Album cover for “Map of the Soul: Persona.” Courtesy of Big Hit Entertainment.

That’s where the music comes in, because above all, that’s what differentiates BTS from their peers. More than almost any other Kpop group I’ve come across, BTS and their parent company Big Hit Entertainment are centered around artistic freedom and creativity, aiming to break the mould of their industry with every subsequent release. This is evident in the concepts and themes surrounding their work. Mental health and self-reflection, subjects almost completely ignored by the mainstream Kpop industry, have been staples of the BTS message since their debut. “Map of the Soul” specifically focuses on Jungian psychological analysis (Map of the Soul: Ego and Shadow coming later this year anyone?) of how different pieces of our personality make up our being. With that in mind, how does BTS fare in their attempts to translate this concept into music?

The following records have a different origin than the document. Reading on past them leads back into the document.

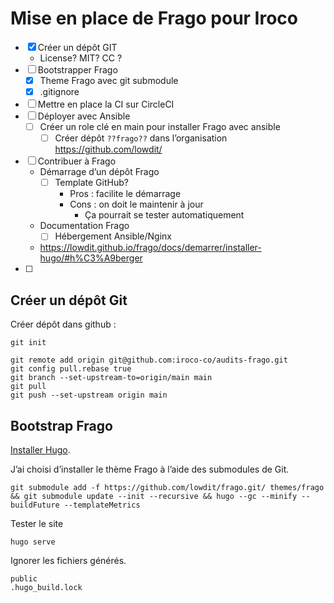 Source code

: # Mise en place de Frago pour Iroco

- [X] Créer un dépôt GIT
  - License? MIT? CC ?
- [ ] Bootstrapper Frago 
  - [X] Theme Frago avec git submodule
  - [X] .gitignore
- [ ] Mettre en place la CI sur CircleCI
- [ ] Déployer avec Ansible
  - [ ] Créer un role clé en main pour installer Frago avec ansible
    - [ ] Créer dépôt `??frago??` dans l’organisation https://github.com/lowdit/
- [ ] Contribuer à Frago
  - Démarrage d’un dépôt Frago
    - [ ] Template GitHub?
      - Pros : facilite le démarrage
      - Cons : on doit le maintenir à jour
        - Ça pourrait se tester automatiquement  
  - Documentation Frago
    - [ ] Hébergement Ansible/Nginx
  - https://lowdit.github.io/frago/docs/demarrer/installer-hugo/#h%C3%A9berger
- [ ] 

## Créer un dépôt Git

Créer dépôt dans github : 

```shell
git init
```

```shell
git remote add origin git@github.com:iroco-co/audits-frago.git
git config pull.rebase true
git branch --set-upstream-to=origin/main main
git pull
git push --set-upstream origin main
```


## Bootstrap Frago

[Installer Hugo](https://lowdit.github.io/frago/docs/demarrer/installer-hugo/).

J’ai choisi d’installer le thème Frago à l’aide des submodules de Git.

```shell
git submodule add -f https://github.com/lowdit/frago.git/ themes/frago && git submodule update --init --recursive && hugo --gc --minify --buildFuture --templateMetrics
```

Tester le site

```shell
hugo serve
```
Ignorer les fichiers générés.

```gitignore
public
.hugo_build.lock
```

Long story short, it’s quite brilliant. In Jung’s theory, the “persona” refers to the many different kinds of “masks” that people wear throughout their lives. In a similar way, “Map of the Soul: Persona” feels like a mixture of every BTS musical era mixed into one package. “Intro: Persona” kicks the album off with an old-school hip-hop sound reminiscent of BTS’ earliest work, as the band’s leader and main rapper RM lays down the theme of the record with the lyric: “I just wanna give you all the voices till I die.”

Meanwhile, lead single “Boy With Luv (feat. Halsey)” and album track “Make it Right” (co-written by Ed Sheeran) wouldn’t sound out of place on 2017’s “Love Yourself: Her” with their bright and poppy sensibilities. The album’s standout track “HOME” features a lyrical callback, with rapper Suga lamenting feeling empty despite having the “big house, big cars, and big rings” that he wished for on BTS’ debut track “No More Dream.” Finally, the album wraps up with “Dionysus,” a brash, loud hip-hop banger that once again returns to the “dirty” sound present on BTS’ first few EPs. At the end of the journey, it’s clear that the artistic concept that BTS set out to convey with “Map of the Soul: Persona” has come to fruition.


Much like the Beatles heralded the British Invasion back in the 1960s, BTS’ meteoric rise may pave the way for a Korean Invasion in the 2020s. We’ll just have to wait and see if they can keep it up, but with a clear plan laid out for the coming year, they’re not slowing down any time soon.